Community Chest Sets $110,000 Goal; Volunteering Whys and Bewares
Thursday, October 11, 2018
by Leslie Lytle, Messenger Staff Writer
More than 40 people turned out for the Oct. 4 Sewanee Civic Association dinner meeting. Following the business meeting, cofounder of Housing Sewanee and community outreach leader Dixon Myers talked about the whys and bewares of volunteering.
Vice President Brandon Barry updated the membership on the Sewanee Community Chest fund drive. The Community Chest received 29 applications with requests totaling $160,300. The SCA hopes to honor 24 of those requests, setting a goal of $110,000. Several new projects are slated to receive funding this year.
The annual Community Chest supports programs and organizations that make the quality of life richer in Sewanee and the surrounding vicinity by providing food, books, child care, promoting animal welfare and so much more. This year’s campaign will feature stories celebrating donors, Barry said. Mail contributions to P.O. Box 99, Sewanee, TN 37375 or visit www.sewaneecivic.org.
The SCA also sponsors Sewanee Classifieds, an email based subscription service that functions as a community bulletin board. Plans call for placing information cards throughout the community explaining how to subscribe to Classifieds. SCA’s annual $10 dues entitle members to a Classifieds subscription if they choose. To join the SCA visit the website or mail a check to P.O. Box 222, Sewanee, TN 37375.
Featured speaker Dixon Myers has served for more than two decades as community outreach coordinator at the University organizing student service programs in Haiti, for Hurricane Katrina victims, and in a New York City soup kitchen.
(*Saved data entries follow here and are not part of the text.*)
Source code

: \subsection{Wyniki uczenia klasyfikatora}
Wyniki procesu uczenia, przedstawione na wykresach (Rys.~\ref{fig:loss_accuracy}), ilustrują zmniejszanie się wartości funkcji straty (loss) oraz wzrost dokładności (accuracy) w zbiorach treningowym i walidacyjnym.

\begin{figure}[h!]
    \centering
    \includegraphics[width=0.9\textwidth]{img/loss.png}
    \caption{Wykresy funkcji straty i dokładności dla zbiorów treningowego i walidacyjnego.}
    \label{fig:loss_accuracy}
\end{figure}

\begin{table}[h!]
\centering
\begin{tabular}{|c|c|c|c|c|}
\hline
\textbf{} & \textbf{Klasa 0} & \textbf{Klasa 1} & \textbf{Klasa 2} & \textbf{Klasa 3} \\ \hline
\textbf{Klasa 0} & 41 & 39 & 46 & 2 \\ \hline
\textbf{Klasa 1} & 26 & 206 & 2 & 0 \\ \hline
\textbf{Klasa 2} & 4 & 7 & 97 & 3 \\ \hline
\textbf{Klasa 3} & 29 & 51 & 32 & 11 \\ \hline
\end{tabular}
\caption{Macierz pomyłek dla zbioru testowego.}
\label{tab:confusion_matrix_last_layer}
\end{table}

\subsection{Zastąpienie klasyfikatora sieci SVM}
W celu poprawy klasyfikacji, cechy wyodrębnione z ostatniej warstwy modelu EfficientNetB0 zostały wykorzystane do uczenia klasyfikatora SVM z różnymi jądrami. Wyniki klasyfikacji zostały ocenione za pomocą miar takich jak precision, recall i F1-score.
Myers identified several motives for volunteering including encouragement from scriptural references and a culture’s or vocation’s emphasis on giving back. Myers also identified more internal motivations like the logic of doing the right thing, guilt prompted by awareness of need, and experiences like poverty or sexual abuse leading to personal identification with those in need.
The nation was undergoing a “compassion boom,” Myers said, pointing to statistics showing more than 90 percent of Americans believed it was important to be personally involved in a cause they believe in.
Myers praised Sewanee. “I don’t know of any community more organized about its giving and how to get involved.”
Myers stressed that once an individual determined why and what to be involved in, the difficult question became, “Where does our energy flow?”
Giving the example of food insecurity, Myers pointed out the need for multiple programs to coexist. A food bank providing immediate relief needed to continue alongside development programs addressing the root cause of food insecurity.
Myers cautioned that while charity “means well,” efforts may “neglect to do due diligence in determining the economic, cultural, and emotional impact.”
He cited a food relief effort delivering millions of pounds of rice to Haiti and the detrimental impact on the market for local farmers who were in the midst of the rice crop harvest.
“People ask why I do international work when there’re so many problems at home,” Myers said. “You can’t separate the two anymore. The world is too small. You can go to Murfreesboro and find a Burmese population.”
Myers suggested parents take their children with them when they did charitable work to encourage volunteering in the next generation.
A number of audience members chimed in reporting on the success of their own parent modeling practices.
The Nov. 1 SCA meeting will feature a Chattanooga immunologist offering advice on how to deal with allergies.